Écrivains, employés ou salariés, décideurs publics, entrepreneurs, ce sont des centaines de milliers d’Américains ayant du sang noir qui ont fait la même chose qu’Eston Hemings Jefferson jusque dans les années 1950.
La surface sociale de ces histoires individuelles ne fut pas sans conséquences politiques. Les Blancs du Sud en ont toujours été apeurés, tant il est vrai que la découverte d’un « faux Blanc » dans la famille valait opprobre, déshonneur, nécessité de quitter l’État. Ce risque était conjuré par ceux des riches sudistes qui installaient au Nord les enfants qu’ils avaient eus avec leurs esclaves ou domestiques noires. À la fin du XIXe siècle, le fait du « passage » à Blanc de centaines de milliers de Noirs fut une angoisse particulière dans le Sud. Cette peur des « Noirs invisibles », et plus encore la peur du risque de leur démultiplication à la faveur d’unions interraciales formellement licites, fut proprement une panique raciale en Virginie au début du XXe siècle, puisque les autorités décidèrent alors d’affermir leurs définitions légales des Noirs et des Blancs et de mettre sur pied un système bureaucratique de traçage racial de toutes les personnes nées dans l’État.

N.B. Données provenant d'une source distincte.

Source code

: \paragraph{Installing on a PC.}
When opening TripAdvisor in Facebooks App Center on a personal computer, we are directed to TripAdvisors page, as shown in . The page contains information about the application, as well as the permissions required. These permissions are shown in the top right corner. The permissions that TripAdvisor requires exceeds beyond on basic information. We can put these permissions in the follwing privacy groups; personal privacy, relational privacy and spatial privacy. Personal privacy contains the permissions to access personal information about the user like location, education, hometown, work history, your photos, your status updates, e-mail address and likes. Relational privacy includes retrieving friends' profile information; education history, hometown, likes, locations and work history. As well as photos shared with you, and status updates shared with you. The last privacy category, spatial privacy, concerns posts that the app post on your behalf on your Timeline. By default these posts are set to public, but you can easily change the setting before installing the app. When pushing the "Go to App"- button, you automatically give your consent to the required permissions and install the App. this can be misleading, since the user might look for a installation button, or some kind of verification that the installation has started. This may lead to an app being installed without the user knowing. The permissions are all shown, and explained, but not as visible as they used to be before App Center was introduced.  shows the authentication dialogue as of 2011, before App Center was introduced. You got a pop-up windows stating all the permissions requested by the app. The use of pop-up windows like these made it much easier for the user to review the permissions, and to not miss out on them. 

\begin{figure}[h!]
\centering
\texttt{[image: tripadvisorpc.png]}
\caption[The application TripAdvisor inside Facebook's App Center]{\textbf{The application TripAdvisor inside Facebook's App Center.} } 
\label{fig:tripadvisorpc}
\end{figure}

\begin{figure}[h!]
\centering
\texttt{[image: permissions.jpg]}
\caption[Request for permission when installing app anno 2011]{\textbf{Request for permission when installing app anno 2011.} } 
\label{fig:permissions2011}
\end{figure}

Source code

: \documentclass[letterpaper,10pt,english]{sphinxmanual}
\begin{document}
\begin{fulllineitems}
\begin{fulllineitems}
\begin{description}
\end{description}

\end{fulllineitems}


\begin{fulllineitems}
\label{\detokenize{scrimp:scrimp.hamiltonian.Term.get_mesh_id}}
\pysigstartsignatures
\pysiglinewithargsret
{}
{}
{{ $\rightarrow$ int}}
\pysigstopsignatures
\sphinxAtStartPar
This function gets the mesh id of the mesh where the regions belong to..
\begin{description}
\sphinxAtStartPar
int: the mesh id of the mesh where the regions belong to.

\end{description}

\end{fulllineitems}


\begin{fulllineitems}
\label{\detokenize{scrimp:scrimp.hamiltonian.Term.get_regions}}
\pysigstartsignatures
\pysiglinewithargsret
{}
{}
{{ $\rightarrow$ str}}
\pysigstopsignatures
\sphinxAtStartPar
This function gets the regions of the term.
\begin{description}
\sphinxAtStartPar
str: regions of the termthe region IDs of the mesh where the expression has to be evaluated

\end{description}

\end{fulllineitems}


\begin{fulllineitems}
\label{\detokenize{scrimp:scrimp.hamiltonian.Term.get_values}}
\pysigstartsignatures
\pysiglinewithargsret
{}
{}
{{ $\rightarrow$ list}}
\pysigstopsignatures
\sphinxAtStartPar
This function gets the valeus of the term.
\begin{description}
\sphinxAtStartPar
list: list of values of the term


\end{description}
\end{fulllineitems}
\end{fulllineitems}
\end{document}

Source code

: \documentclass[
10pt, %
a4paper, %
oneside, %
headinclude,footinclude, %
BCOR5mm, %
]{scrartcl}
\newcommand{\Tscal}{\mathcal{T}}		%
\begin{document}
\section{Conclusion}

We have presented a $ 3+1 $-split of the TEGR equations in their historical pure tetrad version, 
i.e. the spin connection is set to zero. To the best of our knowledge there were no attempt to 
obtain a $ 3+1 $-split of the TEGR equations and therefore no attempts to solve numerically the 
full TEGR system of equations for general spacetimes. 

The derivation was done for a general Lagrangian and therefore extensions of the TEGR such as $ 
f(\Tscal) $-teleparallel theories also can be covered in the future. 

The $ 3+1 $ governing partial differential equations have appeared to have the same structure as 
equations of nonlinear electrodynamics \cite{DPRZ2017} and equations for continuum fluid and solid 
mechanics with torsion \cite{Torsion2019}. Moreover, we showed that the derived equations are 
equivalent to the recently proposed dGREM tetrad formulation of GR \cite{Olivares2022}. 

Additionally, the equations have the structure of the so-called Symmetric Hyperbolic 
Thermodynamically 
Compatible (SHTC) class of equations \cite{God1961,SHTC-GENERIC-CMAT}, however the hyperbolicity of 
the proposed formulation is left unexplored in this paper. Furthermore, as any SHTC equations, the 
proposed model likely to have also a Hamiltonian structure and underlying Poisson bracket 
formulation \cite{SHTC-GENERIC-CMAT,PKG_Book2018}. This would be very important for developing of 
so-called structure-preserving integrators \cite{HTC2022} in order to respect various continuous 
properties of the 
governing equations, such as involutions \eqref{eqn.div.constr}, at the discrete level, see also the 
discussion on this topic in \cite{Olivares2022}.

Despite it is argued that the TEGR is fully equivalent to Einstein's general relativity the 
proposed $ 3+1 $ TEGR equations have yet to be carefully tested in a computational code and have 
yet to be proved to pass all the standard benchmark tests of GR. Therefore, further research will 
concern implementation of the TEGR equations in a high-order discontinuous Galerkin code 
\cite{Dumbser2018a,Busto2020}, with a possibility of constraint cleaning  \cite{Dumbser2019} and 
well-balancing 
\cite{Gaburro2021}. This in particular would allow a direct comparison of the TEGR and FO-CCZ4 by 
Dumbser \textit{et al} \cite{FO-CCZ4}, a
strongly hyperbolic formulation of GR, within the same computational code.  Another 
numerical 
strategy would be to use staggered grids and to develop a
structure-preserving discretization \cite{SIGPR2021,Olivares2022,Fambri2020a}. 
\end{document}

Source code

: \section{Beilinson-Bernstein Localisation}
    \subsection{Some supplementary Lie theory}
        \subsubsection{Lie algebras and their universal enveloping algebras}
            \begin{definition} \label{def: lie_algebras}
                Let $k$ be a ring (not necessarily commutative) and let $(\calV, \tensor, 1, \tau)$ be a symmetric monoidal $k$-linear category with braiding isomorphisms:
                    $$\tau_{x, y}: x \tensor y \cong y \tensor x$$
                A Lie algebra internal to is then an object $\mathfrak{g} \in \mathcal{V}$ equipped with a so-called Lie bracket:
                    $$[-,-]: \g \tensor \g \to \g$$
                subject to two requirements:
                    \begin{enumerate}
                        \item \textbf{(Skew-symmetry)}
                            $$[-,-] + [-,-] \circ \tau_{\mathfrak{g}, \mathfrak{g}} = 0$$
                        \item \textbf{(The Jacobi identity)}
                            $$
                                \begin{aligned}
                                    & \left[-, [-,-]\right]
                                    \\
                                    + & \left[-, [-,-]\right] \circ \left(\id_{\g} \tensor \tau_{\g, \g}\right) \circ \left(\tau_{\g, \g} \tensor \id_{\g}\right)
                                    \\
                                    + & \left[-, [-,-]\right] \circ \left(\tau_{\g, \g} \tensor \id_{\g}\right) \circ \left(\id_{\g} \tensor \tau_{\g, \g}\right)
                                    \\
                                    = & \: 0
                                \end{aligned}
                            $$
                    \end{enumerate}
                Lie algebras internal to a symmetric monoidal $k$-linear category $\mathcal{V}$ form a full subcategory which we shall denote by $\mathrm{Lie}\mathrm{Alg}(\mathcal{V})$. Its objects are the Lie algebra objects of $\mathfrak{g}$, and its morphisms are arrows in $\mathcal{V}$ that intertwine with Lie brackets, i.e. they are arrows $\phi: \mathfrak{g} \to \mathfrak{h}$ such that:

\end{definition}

Le passing représente une manière d’échapper à une terrible condition (déterminée par l’esclavage et/ou la ségrégation) mais pas seulement, dites-vous ?
Les raisons de passer étaient de différents ordres. Il pouvait s’agir de fuir l’esclavage et de leurrer les chasseurs d’esclaves fugitifs. Il pouvait encore s’agir d’accéder à des établissements scolaires, à des transports, à des commerces, à des hôtels, à des plages réservés aux Blancs. Dans ces deux cas, le passing était ponctuel en ce sens que l’on n’était Blanc que le temps de sa « performance ». Le risque principal encouru était ou bien d’être découvert par les chasseurs d’esclaves fugitifs au temps de l’esclavage, ou bien celui de poursuites pour fraude raciale.
Il n’y avait de migration raciale à travers le passing que chez ceux qui décidaient de vivre définitivement en tant que Blancs, dans des sociabilités réservées aux Blancs, et d’épouser des hommes ou des femmes blancs. Les uns coupaient résolument les ponts avec les Noirs, d’autres menaient deux existences raciales radicalement séparées l’une de l’autre. C’est peu de dire que ce sont ces cas-là qui s’accompagnaient de névroses identitaires et d’une attention de tous les instants à ne pas donner le moindre indice ou exciter le moindre soupçon sur son ascendance noire. On a cependant aussi de nombreux cas dans lesquels le passing est un secret résolument gardé par le couple lui-même, que ce soit seulement l’un des deux époux qui ait commis un passing, ou les deux.
Tous les Noirs en situation de passer grâce à leur apparence ne le faisaient cependant pas, pour tout un ensemble de raisons explicitées dans le livre. Ces Noirs volontaires ont-ils été plus nombreux que les Noirs invisibles ? Cela est difficile à trancher. En tout cas les célèbres Noirs volontaires cités dans le livre n’ont pu l’être que parce qu’à travers des journaux intimes ou des interviews, ils ont exposé les raisons de leur choix.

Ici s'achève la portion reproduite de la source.